Even from blocks away Holliday could see the blaze of strobing flashes from people taking pictures of the famous holy place, one more treasured trophy shot so that JUICY from New Jersey could prove to her Bergen County buddies that she’d been there and they hadn’t.
Among the tourists Holliday could spot at least half a dozen Catholic priests, a black-robed Greek Orthodox priest, a flock of Mother Teresa nuns in their distinctive tea-towel blue and white striped habits, and several big-hatted, long-bearded rabbis.
Instead of following them, Holliday and Peggy ducked down a narrow winding alley that led them south again. Behind them, Tattoo You followed at a discreet distance. The T-shirt was at least one size too big, and the man tailing them wore it loose, not tucked in, probably to hide a weapon on his belt. The man was no more than thirty, with muscular biceps and an athletic look; even without a gun he’d be more than a match for Holliday. No confrontations here, that was for sure.
The alley was leading them to the west, into the Armenian Quarter. Like all the street signs in Old Jerusalem there were three languages: Hebrew, Arabic, and English. The signs were bolted or inset into the walls at every street corner. The directions in the ancient city were easier to follow than the superhighways.
Holliday still wasn’t quite sure what he wanted to do, but he knew he didn’t want to just scurry back to the hotel and play possum. It wasn’t in his nature to run from a fight, but by the same token he knew better than to take on insurmountable odds. The question still remained, however: what would interest Israeli cops, local or otherwise, in their activities?

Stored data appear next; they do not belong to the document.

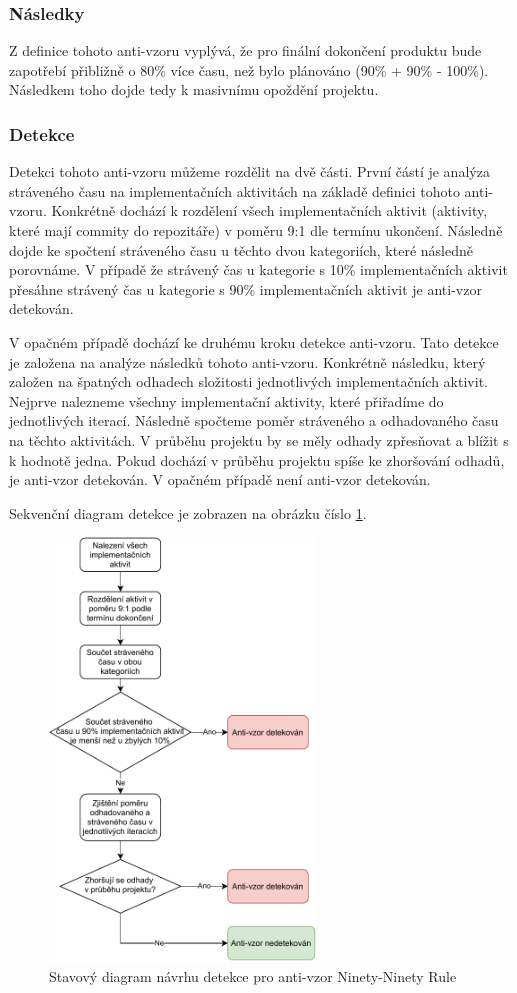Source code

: \documentclass[czech,DP]{thesiskiv}
\begin{document}
\subsubsection{Následky}
Z definice tohoto anti-vzoru vyplývá, že pro finální dokončení produktu bude zapotřebí přibližně o 80\% více času, než bylo plánováno (90\% + 90\% - 100\%). Následkem toho dojde tedy k masivnímu opoždění projektu.
\subsubsection{Detekce}
Detekci tohoto anti-vzoru můžeme rozdělit na dvě části. První částí je analýza stráveného času na implementačních aktivitách na základě definici tohoto anti-vzoru. Konkrétně dochází k rozdělení všech implementačních aktivit (aktivity, které mají commity do repozitáře) v poměru 9:1 dle termínu ukončení. Následně dojde ke spočtení stráveného času u těchto dvou kategoriích, které následně porovnáme. V případě že strávený čas u kategorie s 10\% implementačních aktivit přesáhne strávený čas u kategorie s 90\% implementačních aktivit je anti-vzor detekován.
\par
V opačném případě dochází ke druhému kroku detekce anti-vzoru. Tato detekce je založena na analýze následků tohoto anti-vzoru. Konkrétně následku, který založen na špatných odhadech složitosti jednotlivých implementačních aktivit. Nejprve nalezneme všechny implementační aktivity, které přiřadíme do jednotlivých iterací. Následně spočteme poměr stráveného a odhadovaného času na těchto aktivitách. V průběhu projektu by se měly odhady zpřesňovat a blížit s k hodnotě jedna. Pokud dochází v průběhu projektu spíše ke zhoršování odhadů, je anti-vzor detekován. V opačném případě není anti-vzor detekován.
\par
Sekvenční diagram detekce je zobrazen na obrázku číslo \ref{img:ninety_ninety_rule}.
\begin{figure}[!htb]
    \centering
    \includegraphics[width=200pt]{img/ninety_ninety_rule.pdf}
    \caption{Stavový diagram návrhu detekce pro anti-vzor Ninety-Ninety Rule}
    \label{img:ninety_ninety_rule}
\end{figure}
\FloatBarrier
\end{document}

They turned down yet another narrow street, this one called Tiferet Yisrael. Once again it took them farther west, with the Dome of the Rock at their backs now. The streets were empty of tourists, and the only footsteps other than their own were the ones of the man behind them.
“Let’s get him off our tail,” said Holliday, finally exasperated and just a little tired of the prolonged game of cat and mouse. They slipped off Tiferet Yisrael down a stony little crack between two rows of anonymous buildings. The pathway was too narrow even to have a name.
They reached the end of the shortcut and turned back the way they’d come, following a street broken into long, wide steps leading north. The sign on the wall said they were on Hakraim Gilaad. The street eventually took them back to Tiferet Yisrael, where they paused. There was no sign of Tattoo You.
“Did we lose him?” Peggy asked.
“Looks like it,” said Holliday, looking around. The little street was empty, all the shutters drawn against the evening chill.
“So what was that all about anyway?” Peggy asked. “If you saw them like that they couldn’t have been very good at their jobs.”
“Intimidation, I think,” said Holliday. “Just letting us know we were being watched.”
“Do you think there’s any connection to whoever was down in those tunnels today?”
“I don’t know. Maybe we should ask your friend Raffi tomorrow, like you said.”
“Let’s not start that again,” said Peggy.
They turned and headed back along the length of Tiferet Yisrael, heading to El-Lahamin Street and the way back to the Damascus Gate. A man dressed entirely in black came out of a doorway and turned toward them, walking casually. Holliday noticed a flash of white at his collar. A Catholic priest. Red-haired, red-cheeked, and wearing half-glasses. A man in his fifties. He wore a baggy black suit jacket over a regulation bibbed black shirt.